■ PROBLEM STATEMENT ■
Go through the data below and return each line where the string "Stage" appears.

(Collected data)
━━━━━━━━━━
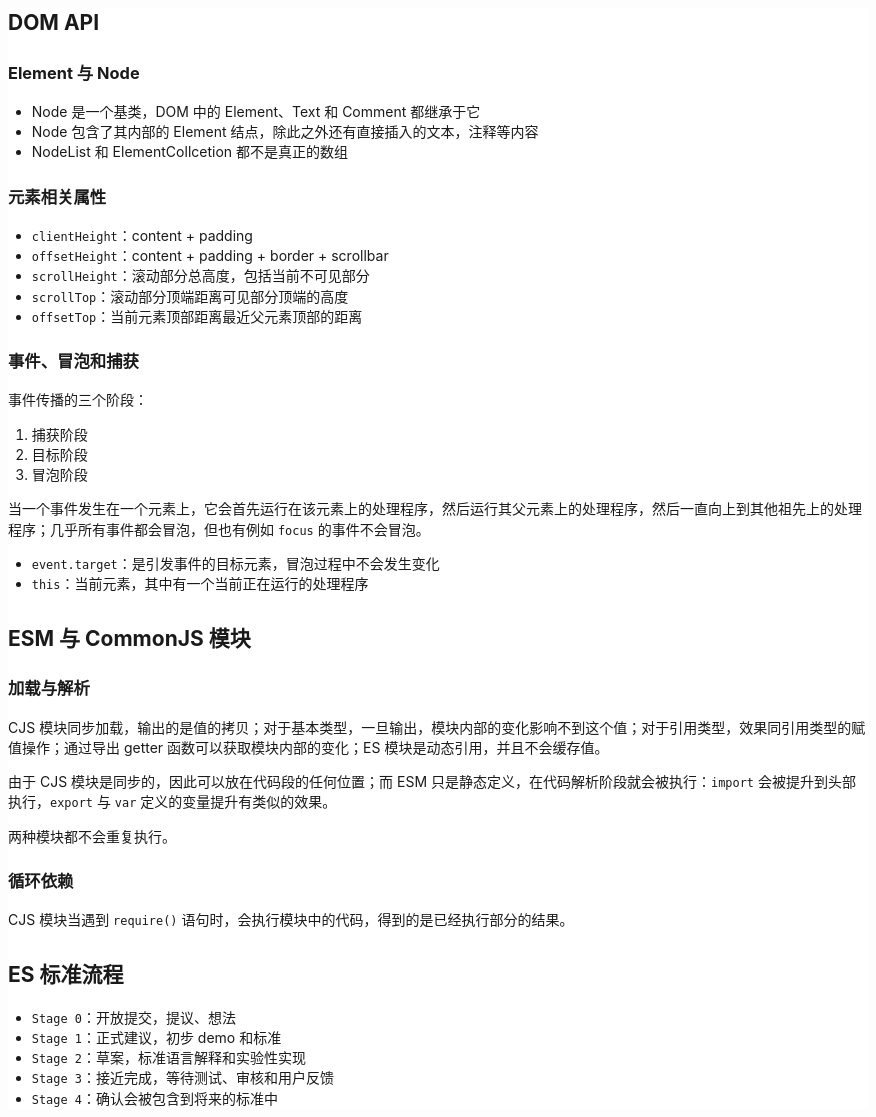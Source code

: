 ## DOM API

### Element 与 Node

- Node 是一个基类，DOM 中的 Element、Text 和 Comment 都继承于它
- Node 包含了其内部的 Element 结点，除此之外还有直接插入的文本，注释等内容
- NodeList 和 ElementCollcetion 都不是真正的数组

### 元素相关属性

- `clientHeight`：content + padding
- `offsetHeight`：content + padding + border + scrollbar
- `scrollHeight`：滚动部分总高度，包括当前不可见部分
- `scrollTop`：滚动部分顶端距离可见部分顶端的高度
- `offsetTop`：当前元素顶部距离最近父元素顶部的距离

### 事件、冒泡和捕获

事件传播的三个阶段：

1. 捕获阶段
2. 目标阶段
3. 冒泡阶段

当一个事件发生在一个元素上，它会首先运行在该元素上的处理程序，然后运行其父元素上的处理程序，然后一直向上到其他祖先上的处理程序；几乎所有事件都会冒泡，但也有例如 `focus` 的事件不会冒泡。

- `event.target`：是引发事件的目标元素，冒泡过程中不会发生变化
- `this`：当前元素，其中有一个当前正在运行的处理程序

## ESM 与 CommonJS 模块

### 加载与解析

CJS 模块同步加载，输出的是值的拷贝；对于基本类型，一旦输出，模块内部的变化影响不到这个值；对于引用类型，效果同引用类型的赋值操作；通过导出 getter 函数可以获取模块内部的变化；ES 模块是动态引用，并且不会缓存值。

由于 CJS 模块是同步的，因此可以放在代码段的任何位置；而 ESM 只是静态定义，在代码解析阶段就会被执行：`import` 会被提升到头部执行，`export` 与 `var` 定义的变量提升有类似的效果。

两种模块都不会重复执行。

### 循环依赖

CJS 模块当遇到 `require()` 语句时，会执行模块中的代码，得到的是已经执行部分的结果。

## ES 标准流程

- `Stage 0`：开放提交，提议、想法
- `Stage 1`：正式建议，初步 demo 和标准
- `Stage 2`：草案，标准语言解释和实验性实现
- `Stage 3`：接近完成，等待测试、审核和用户反馈
- `Stage 4`：确认会被包含到将来的标准中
━━━━━━━━━━
■ EXERCISE SOLUTION ■
- `Stage 0`：开放提交，提议、想法
- `Stage 1`：正式建议，初步 demo 和标准
- `Stage 2`：草案，标准语言解释和实验性实现
- `Stage 3`：接近完成，等待测试、审核和用户反馈
- `Stage 4`：确认会被包含到将来的标准中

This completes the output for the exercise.